*Exercise requirements*
Could each record be restated word for word?

[Saved entries]
▬▬▬▬▬▬▬▬▬▬

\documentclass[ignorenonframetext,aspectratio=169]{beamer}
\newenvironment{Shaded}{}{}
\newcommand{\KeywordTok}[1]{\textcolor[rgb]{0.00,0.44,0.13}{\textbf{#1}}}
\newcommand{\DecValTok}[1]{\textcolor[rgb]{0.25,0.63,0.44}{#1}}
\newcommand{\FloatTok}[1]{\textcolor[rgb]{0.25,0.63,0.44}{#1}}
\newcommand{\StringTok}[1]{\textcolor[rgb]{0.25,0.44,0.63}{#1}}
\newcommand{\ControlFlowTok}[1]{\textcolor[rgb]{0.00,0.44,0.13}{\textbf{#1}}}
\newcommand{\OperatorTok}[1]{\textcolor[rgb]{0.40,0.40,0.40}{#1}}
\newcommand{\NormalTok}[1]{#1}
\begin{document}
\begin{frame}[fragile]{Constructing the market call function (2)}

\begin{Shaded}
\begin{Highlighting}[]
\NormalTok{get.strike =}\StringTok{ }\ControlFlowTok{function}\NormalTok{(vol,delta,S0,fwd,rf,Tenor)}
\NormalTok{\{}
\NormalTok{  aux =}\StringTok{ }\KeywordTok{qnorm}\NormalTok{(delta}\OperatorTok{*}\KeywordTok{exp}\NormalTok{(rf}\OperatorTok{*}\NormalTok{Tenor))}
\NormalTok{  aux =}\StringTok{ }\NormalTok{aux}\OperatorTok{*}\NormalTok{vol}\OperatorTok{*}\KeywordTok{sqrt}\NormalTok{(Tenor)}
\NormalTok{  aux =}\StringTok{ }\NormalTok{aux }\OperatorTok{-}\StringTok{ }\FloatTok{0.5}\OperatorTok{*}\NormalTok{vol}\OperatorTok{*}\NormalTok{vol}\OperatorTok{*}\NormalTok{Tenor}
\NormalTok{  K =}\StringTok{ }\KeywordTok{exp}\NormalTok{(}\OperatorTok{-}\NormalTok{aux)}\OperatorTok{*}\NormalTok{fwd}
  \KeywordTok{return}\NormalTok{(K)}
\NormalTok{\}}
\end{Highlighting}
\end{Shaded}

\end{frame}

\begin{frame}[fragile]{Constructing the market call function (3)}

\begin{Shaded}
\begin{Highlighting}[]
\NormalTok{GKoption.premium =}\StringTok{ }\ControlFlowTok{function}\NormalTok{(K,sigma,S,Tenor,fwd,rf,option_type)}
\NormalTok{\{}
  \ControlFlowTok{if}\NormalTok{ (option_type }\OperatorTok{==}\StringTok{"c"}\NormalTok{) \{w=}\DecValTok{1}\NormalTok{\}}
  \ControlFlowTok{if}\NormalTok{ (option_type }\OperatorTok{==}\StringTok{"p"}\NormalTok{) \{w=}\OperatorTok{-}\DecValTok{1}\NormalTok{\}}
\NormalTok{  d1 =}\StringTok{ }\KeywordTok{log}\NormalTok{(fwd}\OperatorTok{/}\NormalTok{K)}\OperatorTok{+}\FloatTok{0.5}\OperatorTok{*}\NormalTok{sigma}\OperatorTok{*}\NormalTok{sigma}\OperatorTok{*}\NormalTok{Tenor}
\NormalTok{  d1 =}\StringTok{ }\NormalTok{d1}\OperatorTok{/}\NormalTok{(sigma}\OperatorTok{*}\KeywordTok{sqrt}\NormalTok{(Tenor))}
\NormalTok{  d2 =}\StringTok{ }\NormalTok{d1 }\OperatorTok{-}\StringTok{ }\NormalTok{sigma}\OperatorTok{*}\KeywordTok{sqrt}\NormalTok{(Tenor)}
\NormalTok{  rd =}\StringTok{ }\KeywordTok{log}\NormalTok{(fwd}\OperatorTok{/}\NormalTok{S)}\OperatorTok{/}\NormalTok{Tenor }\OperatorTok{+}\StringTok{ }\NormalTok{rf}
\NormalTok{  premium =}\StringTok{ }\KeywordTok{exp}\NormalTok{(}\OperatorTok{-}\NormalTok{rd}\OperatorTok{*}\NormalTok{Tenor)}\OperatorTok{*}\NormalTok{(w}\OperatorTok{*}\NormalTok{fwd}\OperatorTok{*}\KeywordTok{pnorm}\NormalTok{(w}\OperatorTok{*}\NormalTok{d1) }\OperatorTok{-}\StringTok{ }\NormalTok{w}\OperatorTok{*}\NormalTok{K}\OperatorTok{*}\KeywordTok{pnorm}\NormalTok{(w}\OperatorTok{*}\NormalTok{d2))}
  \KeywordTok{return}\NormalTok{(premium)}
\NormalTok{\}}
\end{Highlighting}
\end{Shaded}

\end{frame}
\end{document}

▬▬▬▬▬▬▬▬▬▬

*Written answer*
\documentclass[ignorenonframetext,aspectratio=169]{beamer}
\newenvironment{Shaded}{}{}
\newcommand{\KeywordTok}[1]{\textcolor[rgb]{0.00,0.44,0.13}{\textbf{#1}}}
\newcommand{\DecValTok}[1]{\textcolor[rgb]{0.25,0.63,0.44}{#1}}
\newcommand{\FloatTok}[1]{\textcolor[rgb]{0.25,0.63,0.44}{#1}}
\newcommand{\StringTok}[1]{\textcolor[rgb]{0.25,0.44,0.63}{#1}}
\newcommand{\ControlFlowTok}[1]{\textcolor[rgb]{0.00,0.44,0.13}{\textbf{#1}}}
\newcommand{\OperatorTok}[1]{\textcolor[rgb]{0.40,0.40,0.40}{#1}}
\newcommand{\NormalTok}[1]{#1}
\begin{document}
\begin{frame}[fragile]{Constructing the market call function (2)}

\begin{Shaded}
\begin{Highlighting}[]
\NormalTok{get.strike =}\StringTok{ }\ControlFlowTok{function}\NormalTok{(vol,delta,S0,fwd,rf,Tenor)}
\NormalTok{\{}
\NormalTok{  aux =}\StringTok{ }\KeywordTok{qnorm}\NormalTok{(delta}\OperatorTok{*}\KeywordTok{exp}\NormalTok{(rf}\OperatorTok{*}\NormalTok{Tenor))}
\NormalTok{  aux =}\StringTok{ }\NormalTok{aux}\OperatorTok{*}\NormalTok{vol}\OperatorTok{*}\KeywordTok{sqrt}\NormalTok{(Tenor)}
\NormalTok{  aux =}\StringTok{ }\NormalTok{aux }\OperatorTok{-}\StringTok{ }\FloatTok{0.5}\OperatorTok{*}\NormalTok{vol}\OperatorTok{*}\NormalTok{vol}\OperatorTok{*}\NormalTok{Tenor}
\NormalTok{  K =}\StringTok{ }\KeywordTok{exp}\NormalTok{(}\OperatorTok{-}\NormalTok{aux)}\OperatorTok{*}\NormalTok{fwd}
  \KeywordTok{return}\NormalTok{(K)}
\NormalTok{\}}
\end{Highlighting}
\end{Shaded}

\end{frame}

\begin{frame}[fragile]{Constructing the market call function (3)}

\begin{Shaded}
\begin{Highlighting}[]
\NormalTok{GKoption.premium =}\StringTok{ }\ControlFlowTok{function}\NormalTok{(K,sigma,S,Tenor,fwd,rf,option_type)}
\NormalTok{\{}
  \ControlFlowTok{if}\NormalTok{ (option_type }\OperatorTok{==}\StringTok{"c"}\NormalTok{) \{w=}\DecValTok{1}\NormalTok{\}}
  \ControlFlowTok{if}\NormalTok{ (option_type }\OperatorTok{==}\StringTok{"p"}\NormalTok{) \{w=}\OperatorTok{-}\DecValTok{1}\NormalTok{\}}
\NormalTok{  d1 =}\StringTok{ }\KeywordTok{log}\NormalTok{(fwd}\OperatorTok{/}\NormalTok{K)}\OperatorTok{+}\FloatTok{0.5}\OperatorTok{*}\NormalTok{sigma}\OperatorTok{*}\NormalTok{sigma}\OperatorTok{*}\NormalTok{Tenor}
\NormalTok{  d1 =}\StringTok{ }\NormalTok{d1}\OperatorTok{/}\NormalTok{(sigma}\OperatorTok{*}\KeywordTok{sqrt}\NormalTok{(Tenor))}
\NormalTok{  d2 =}\StringTok{ }\NormalTok{d1 }\OperatorTok{-}\StringTok{ }\NormalTok{sigma}\OperatorTok{*}\KeywordTok{sqrt}\NormalTok{(Tenor)}
\NormalTok{  rd =}\StringTok{ }\KeywordTok{log}\NormalTok{(fwd}\OperatorTok{/}\NormalTok{S)}\OperatorTok{/}\NormalTok{Tenor }\OperatorTok{+}\StringTok{ }\NormalTok{rf}
\NormalTok{  premium =}\StringTok{ }\KeywordTok{exp}\NormalTok{(}\OperatorTok{-}\NormalTok{rd}\OperatorTok{*}\NormalTok{Tenor)}\OperatorTok{*}\NormalTok{(w}\OperatorTok{*}\NormalTok{fwd}\OperatorTok{*}\KeywordTok{pnorm}\NormalTok{(w}\OperatorTok{*}\NormalTok{d1) }\OperatorTok{-}\StringTok{ }\NormalTok{w}\OperatorTok{*}\NormalTok{K}\OperatorTok{*}\KeywordTok{pnorm}\NormalTok{(w}\OperatorTok{*}\NormalTok{d2))}
  \KeywordTok{return}\NormalTok{(premium)}
\NormalTok{\}}
\end{Highlighting}
\end{Shaded}

\end{frame}
\end{document}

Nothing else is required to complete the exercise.